Commander Joint Task Force 633 Major General John Frewen said the fourth rotation of Task Group Taji had come at a critical time in the coalition campaign to defeat Daesh in Iraq.
“The past six months has been an important time in Iraq’s response to the Daesh threat and the training our personnel have provided in Iraq has played a key role in the operations to remove Daesh from Mosul,” Major General Frewen said.
“Australian and New Zealand personnel from Task Group Taji rotations have provided training to units of the 9th, 15th and 16th Iraqi Army Divisions who have played key parts in the Mosul offensive which started in mid-October 2016.
“Task Group Taji also had a limited Advise and Assist role in support of Iraqi Security Forces and provided training to the Energy Police who protect Iraqi infrastructure and the Ninewah police who are responsible for maintaining security.

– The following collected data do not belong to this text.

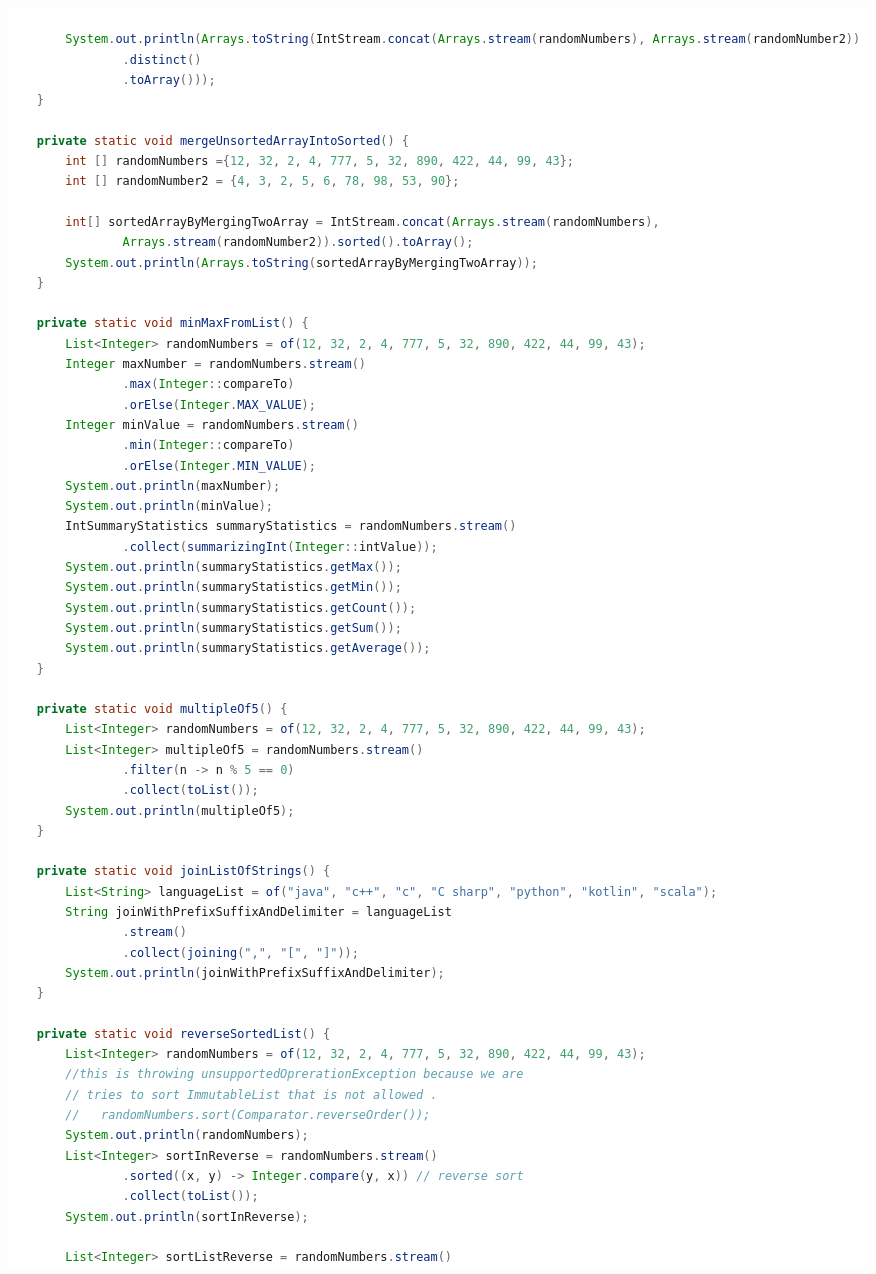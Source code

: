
 ```java

        System.out.println(Arrays.toString(IntStream.concat(Arrays.stream(randomNumbers), Arrays.stream(randomNumber2))
                .distinct()
                .toArray()));
    }

    private static void mergeUnsortedArrayIntoSorted() {
        int [] randomNumbers ={12, 32, 2, 4, 777, 5, 32, 890, 422, 44, 99, 43};
        int [] randomNumber2 = {4, 3, 2, 5, 6, 78, 98, 53, 90};

        int[] sortedArrayByMergingTwoArray = IntStream.concat(Arrays.stream(randomNumbers),
                Arrays.stream(randomNumber2)).sorted().toArray();
        System.out.println(Arrays.toString(sortedArrayByMergingTwoArray));
    }

    private static void minMaxFromList() {
        List<Integer> randomNumbers = of(12, 32, 2, 4, 777, 5, 32, 890, 422, 44, 99, 43);
        Integer maxNumber = randomNumbers.stream()
                .max(Integer::compareTo)
                .orElse(Integer.MAX_VALUE);
        Integer minValue = randomNumbers.stream()
                .min(Integer::compareTo)
                .orElse(Integer.MIN_VALUE);
        System.out.println(maxNumber);
        System.out.println(minValue);
        IntSummaryStatistics summaryStatistics = randomNumbers.stream()
                .collect(summarizingInt(Integer::intValue));
        System.out.println(summaryStatistics.getMax());
        System.out.println(summaryStatistics.getMin());
        System.out.println(summaryStatistics.getCount());
        System.out.println(summaryStatistics.getSum());
        System.out.println(summaryStatistics.getAverage());
    }

    private static void multipleOf5() {
        List<Integer> randomNumbers = of(12, 32, 2, 4, 777, 5, 32, 890, 422, 44, 99, 43);
        List<Integer> multipleOf5 = randomNumbers.stream()
                .filter(n -> n % 5 == 0)
                .collect(toList());
        System.out.println(multipleOf5);
    }

    private static void joinListOfStrings() {
        List<String> languageList = of("java", "c++", "c", "C sharp", "python", "kotlin", "scala");
        String joinWithPrefixSuffixAndDelimiter = languageList
                .stream()
                .collect(joining(",", "[", "]"));
        System.out.println(joinWithPrefixSuffixAndDelimiter);
    }

    private static void reverseSortedList() {
        List<Integer> randomNumbers = of(12, 32, 2, 4, 777, 5, 32, 890, 422, 44, 99, 43);
        //this is throwing unsupportedOprerationException because we are
        // tries to sort ImmutableList that is not allowed .
        //   randomNumbers.sort(Comparator.reverseOrder());
        System.out.println(randomNumbers);
        List<Integer> sortInReverse = randomNumbers.stream()
                .sorted((x, y) -> Integer.compare(y, x)) // reverse sort
                .collect(toList());
        System.out.println(sortInReverse);

        List<Integer> sortListReverse = randomNumbers.stream()
```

“We can be proud that our training of Iraqi forces is making positive steps forward in improving the safety and security of the population.”
Task Group Taji 4 – Fast Facts
- Task Group Taji: 300 Australian and 100 New Zealand Defence Force personnel on a Building Partner Capacity mission to train Iraqi Security Forces to defeat Daesh and maintain security in Iraq.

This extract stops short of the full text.